You know Oliver, I feel your pain – I’m a busy working mum. It might seem like a lot of a hassle having to go through ethical approval, research governance, piloting, and assessing whether your intervention is effective. However, that is the way that research works. If I have a hypothesis then I am expected to test it, and then to publish my findings for scrutiny by others. I need to have evidence of efficacy, feasibility, and acceptability of any interventions I propose, not just anecdotes from parents who have emailed me to tell me that they think that I am right.

This brings me to the final point. James talks about 'parenting' but when you dig a bit deeper what he is really talking about is mothers. It is mothers who "should respond immediately" and what children really need is "a weekend with their mothers". Do fathers not have some role to play in this? Is parenting solely the domain of women? Does James not have anything to say about men? Actually he does have a lot to say about men. He says that men are “unpleasant, psychopathic, narcissistic, and Machiavellian”. He argues that we live in a society in which women are to blame for wanting to be like men and to beat mean at their own game. A game which clearly doesn’t involve love-bombing their children…

I disagree with what James had to say as a parent, as a scientist and as a woman.

But, I’m not writing this because I disagree with what he has to say. I can choose not to read any other articles by him. Instead I feel compelled to write this because there are many other parents out there who will read his comments. I’m not overly concerned that they might go out and ‘love-bomb’ their kids; maybe James is right and it “wouldn’t do any harm”. What I am concerned about is that parents are constantly overloaded with conflicting ‘advice’ from so called parenting ‘experts’. James is not alone in providing unsubstantiated ‘expert advice’ on parenting - yes, I’m looking at you Susan Greenfield and also at you Gina Ford. 

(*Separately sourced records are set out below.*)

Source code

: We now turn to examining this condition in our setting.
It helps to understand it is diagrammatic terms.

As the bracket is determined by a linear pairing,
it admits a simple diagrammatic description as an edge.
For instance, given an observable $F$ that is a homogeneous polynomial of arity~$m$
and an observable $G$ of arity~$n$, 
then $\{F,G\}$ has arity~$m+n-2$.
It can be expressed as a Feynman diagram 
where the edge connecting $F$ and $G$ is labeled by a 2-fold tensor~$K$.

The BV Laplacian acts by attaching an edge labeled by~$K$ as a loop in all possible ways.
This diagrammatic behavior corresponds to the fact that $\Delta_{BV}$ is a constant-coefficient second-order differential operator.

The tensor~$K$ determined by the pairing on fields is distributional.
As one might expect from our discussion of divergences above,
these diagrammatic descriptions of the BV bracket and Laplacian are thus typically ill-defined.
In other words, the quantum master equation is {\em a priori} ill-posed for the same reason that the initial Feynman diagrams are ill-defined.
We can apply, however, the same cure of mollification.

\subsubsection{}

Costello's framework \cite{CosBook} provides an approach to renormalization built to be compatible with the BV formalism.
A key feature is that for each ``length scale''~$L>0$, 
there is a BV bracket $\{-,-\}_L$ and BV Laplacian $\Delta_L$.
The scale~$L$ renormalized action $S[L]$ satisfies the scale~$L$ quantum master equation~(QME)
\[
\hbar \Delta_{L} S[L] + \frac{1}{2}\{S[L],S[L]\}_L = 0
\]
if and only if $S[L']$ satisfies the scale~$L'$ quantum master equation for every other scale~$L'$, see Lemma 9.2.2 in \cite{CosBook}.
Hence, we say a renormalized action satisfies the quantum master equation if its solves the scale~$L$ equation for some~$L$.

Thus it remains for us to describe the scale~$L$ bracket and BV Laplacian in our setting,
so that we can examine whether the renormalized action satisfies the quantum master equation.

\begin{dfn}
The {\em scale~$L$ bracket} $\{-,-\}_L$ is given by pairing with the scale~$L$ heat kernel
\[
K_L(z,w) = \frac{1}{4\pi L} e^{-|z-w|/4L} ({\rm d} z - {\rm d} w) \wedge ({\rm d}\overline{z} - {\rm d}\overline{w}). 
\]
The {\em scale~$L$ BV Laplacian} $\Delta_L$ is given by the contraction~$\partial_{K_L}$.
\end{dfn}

Mothers and fathers trying to do their best for their children are constantly bombarded with all sorts of unsupported conjecture dressed up as science through the media. If parents are looking for information then why can they not be given evidence-based research rather than being exposed to the uncorroborated opinions of self-styled parenting gurus? Parenting is hard enough without trying to fight your way through pseudo-science pedalled by these so called ‘experts’.

This kind of parenting expert could really f*ck you off, if not f*ck you up.


All quotes in this post are taken directly from this article.